Consider \(z_3=z_1 z_2\), where \(z_1=r_1 e^{j \theta_1}\) and \(z_2=r_2 e^{j \theta_2}\).

Then the multiplication \[ z_3=z_1 z_2 \]

is \[ z_3=r_1 e^{j \theta_1} r_2 e^{j \theta_2}=r_1 r_2 e^{j \theta_1} e^{j \theta_2}=\overbrace{r_1 r_2}^{r_3} e^{j(\overbrace{\theta_1+\theta_2}^{\theta_3}} \] Geometric view: From the above figure, \(z_3\) is a rotated and scaled version of \(z_2\) because \(\angle z_3=\angle z_2+\theta_1\), and the length of \(z_3\) is \(r_1\) times the length of \(z_2\). Here, \(r_1=1.72, r_2=0.77\), and \(r_3=1.32\).

Hense, complex multiplication involves rotation and scaling.

Thus, the complex exponential signal is interpreted as a complex vector that rotates as time increases.

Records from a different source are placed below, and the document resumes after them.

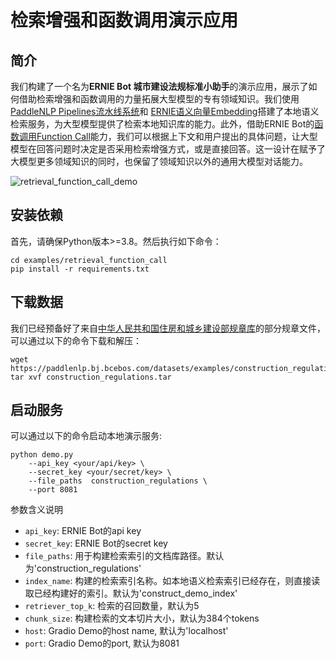 # 检索增强和函数调用演示应用

## 简介

我们构建了一个名为**ERNIE Bot 城市建设法规标准小助手**的演示应用，展示了如何借助检索增强和函数调用的力量拓展大型模型的专有领域知识。我们使用[PaddleNLP Pipelines流水线系统](https://github.com/PaddlePaddle/PaddleNLP/tree/develop/pipelines)和 [ERNIE语义向量Embedding](https://cloud.baidu.com/doc/WENXINWORKSHOP/s/alj562vvu)搭建了本地语义检索服务，为大型模型提供了检索本地知识库的能力。此外，借助ERNIE Bot的[函数调用Function Call](https://github.com/PaddlePaddle/ERNIE-SDK#%E5%87%BD%E6%95%B0%E8%B0%83%E7%94%A8function-calling)能力，我们可以根据上下文和用户提出的具体问题，让大型模型在回答问题时决定是否采用检索增强方式，或是直接回答。这一设计在赋予了大模型更多领域知识的同时，也保留了领域知识以外的通用大模型对话能力。

![retrieval_function_call_demo](https://github.com/PaddlePaddle/ERNIE-SDK/assets/11987277/ad7edf01-620a-427d-81f1-368501b764ad)

## 安装依赖

首先，请确保Python版本>=3.8。然后执行如下命令：

```shell
cd examples/retrieval_function_call
pip install -r requirements.txt
```

## 下载数据

我们已经预备好了来自[中华人民共和国住房和城乡建设部规章库](https://www.mohurd.gov.cn/dynamic/rule/library)的部分规章文件，可以通过以下的命令下载和解压：

```shell
wget https://paddlenlp.bj.bcebos.com/datasets/examples/construction_regulations.tar
tar xvf construction_regulations.tar
```

## 启动服务

可以通过以下的命令启动本地演示服务:

```shell
python demo.py
    --api_key <your/api/key> \
    --secret_key <your/secret/key> \
    --file_paths  construction_regulations \
    --port 8081
```

参数含义说明
- `api_key`: ERNIE Bot的api key
- `secret_key`: ERNIE Bot的secret key
- `file_paths`: 用于构建检索索引的文档库路径。默认为'construction_regulations'
- `index_name`: 构建的检索索引名称。如本地语义检索索引已经存在，则直接读取已经构建好的索引。默认为'construct_demo_index'
- `retriever_top_k`: 检索的召回数量，默认为5
- `chunk_size`: 构建检索的文本切片大小，默认为384个tokens
- `host`: Gradio Demo的host name, 默认为'localhost'
- `port`: Gradio Demo的port, 默认为8081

If we use \(A\) and \(\varphi\) to define a complex number: \[ X=A e^{j \varphi} \] then the complex exponential \(\eqref{eq3.1}\) can be expressed as \[ z(t)=X e^{j \omega_0 t} = A e^{j \varphi} e^{j \omega_0 t}=A e^{j \theta(t)} \] (i.e., \(z(t)\) is the product of the complex constant \(X\) and the complex-valued time function \(e^{j \omega_0 t}\) ).

where \(\theta(t)\) is a time-varying angle function \[ \theta(t)=\omega_0 t+\varphi \quad(\text { radians }) \]

Phaser Addition

Theorem: a sum of \(N\) cosine signals of differing amplitudes and phases, but with the same frequency, can always be reduced to a single cosine signal of the same frequency. \[ \begin{align} x(t) &= \sum_{k=1}^N A_k \cos \left(\omega_0 t+\varphi_k\right) \label{eq4.1} \\ & = A \cos \left(\omega_0 t+\varphi\right) \nonumber \end{align} \]

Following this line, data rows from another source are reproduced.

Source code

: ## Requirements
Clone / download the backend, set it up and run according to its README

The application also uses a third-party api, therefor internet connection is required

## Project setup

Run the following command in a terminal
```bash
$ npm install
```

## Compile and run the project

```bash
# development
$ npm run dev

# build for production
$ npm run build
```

A very simple proof can be based on the complex exponential representation of the cosine signals.

Proof

Proof using complex exponential representation:

First, any sinusoid can be written in the form: \[ A \cos \left(\omega_0 t+\varphi\right)=\Re\left\{A e^{j\left(\omega_0 t+\varphi\right)}\right\}=\Re\left\{A e^{j \varphi} e^{j \omega_0 t}\right\} . \] For any set of complex numbers \(\left\{X_k\right\}\), the sum of the real parts is equal to the real part of the sum, so we have \[ \Re\left\{\sum_{k=1}^N X_k\right\}=\sum_{k=1}^N \Re\left\{X_k\right\} . \] Then we pick a \(A e^{j \varphi}\) that satisfies \[ \begin{equation} \label{eq4.3} \sum_{k=1}^N A_k e^{j \varphi_k}= A e^{j \varphi} . \end{equation} \]

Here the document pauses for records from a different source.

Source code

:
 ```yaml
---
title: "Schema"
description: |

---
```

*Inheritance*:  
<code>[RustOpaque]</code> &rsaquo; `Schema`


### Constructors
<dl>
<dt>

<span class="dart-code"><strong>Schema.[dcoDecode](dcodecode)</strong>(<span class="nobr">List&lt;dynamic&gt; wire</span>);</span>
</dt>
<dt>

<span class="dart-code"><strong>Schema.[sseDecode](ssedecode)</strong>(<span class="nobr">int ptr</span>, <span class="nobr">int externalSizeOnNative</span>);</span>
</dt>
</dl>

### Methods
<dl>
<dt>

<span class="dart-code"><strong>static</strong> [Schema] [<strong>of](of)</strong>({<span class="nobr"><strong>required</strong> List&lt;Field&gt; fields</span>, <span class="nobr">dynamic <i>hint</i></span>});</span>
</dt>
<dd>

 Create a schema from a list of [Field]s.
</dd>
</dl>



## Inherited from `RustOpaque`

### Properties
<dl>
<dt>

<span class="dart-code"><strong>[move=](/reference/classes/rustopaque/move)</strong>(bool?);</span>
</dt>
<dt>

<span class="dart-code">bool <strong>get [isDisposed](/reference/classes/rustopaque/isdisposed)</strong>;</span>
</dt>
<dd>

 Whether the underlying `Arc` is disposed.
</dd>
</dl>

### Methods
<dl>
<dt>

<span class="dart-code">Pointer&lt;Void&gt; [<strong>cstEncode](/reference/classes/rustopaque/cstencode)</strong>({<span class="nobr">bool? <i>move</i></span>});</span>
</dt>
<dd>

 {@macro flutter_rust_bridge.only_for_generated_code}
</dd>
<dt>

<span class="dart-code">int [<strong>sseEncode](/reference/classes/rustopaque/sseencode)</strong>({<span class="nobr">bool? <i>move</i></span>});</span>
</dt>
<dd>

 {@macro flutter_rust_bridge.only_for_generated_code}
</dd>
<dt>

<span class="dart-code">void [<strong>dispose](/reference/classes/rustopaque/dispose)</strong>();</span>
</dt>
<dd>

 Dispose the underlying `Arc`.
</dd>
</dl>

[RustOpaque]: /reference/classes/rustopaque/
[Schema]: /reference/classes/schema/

Therefore, $$ \[\begin{align} & \sum_{k=1}^N A_k \cos \left(\omega_0 t+\varphi_k\right) \\ = & \sum_{k=1}^N \Re\left\{A_k e^{j\left(\omega_0 t+\varphi_k\right)}\right\} \label{eq4.4.1} \\ = & \Re\left\{\sum_{k=1}^N A_k e^{j \varphi_k} e^{j \omega_0 t}\right\} \nonumber \\ = & \Re\left\{\left(\sum_{k=1}^N A_k e^{j \varphi_k}\right) e^{j \omega_0 t}\right\} \label{eq4.4.3} \\ = & \Re\left\{\left(A e^{j \varphi}\right) e^{j \omega_0 t}\right\}=\Re\left\{A e^{j\left(\omega_0 t+\varphi\right)}\right\} \label{eq4.4.4} \\ = & A \cos \left(\omega_0 t+\varphi\right) . \nonumber \end{align}\] $$

  • The equality of \(\eqref{eq4.4.1}\) is due to Euler's formula \(\eqref{eq_Euler's formula}\).
  • The transition from \(\eqref{eq4.4.3}\) to \(\eqref{eq4.4.4}\) is due to \(\eqref{eq4.3}\).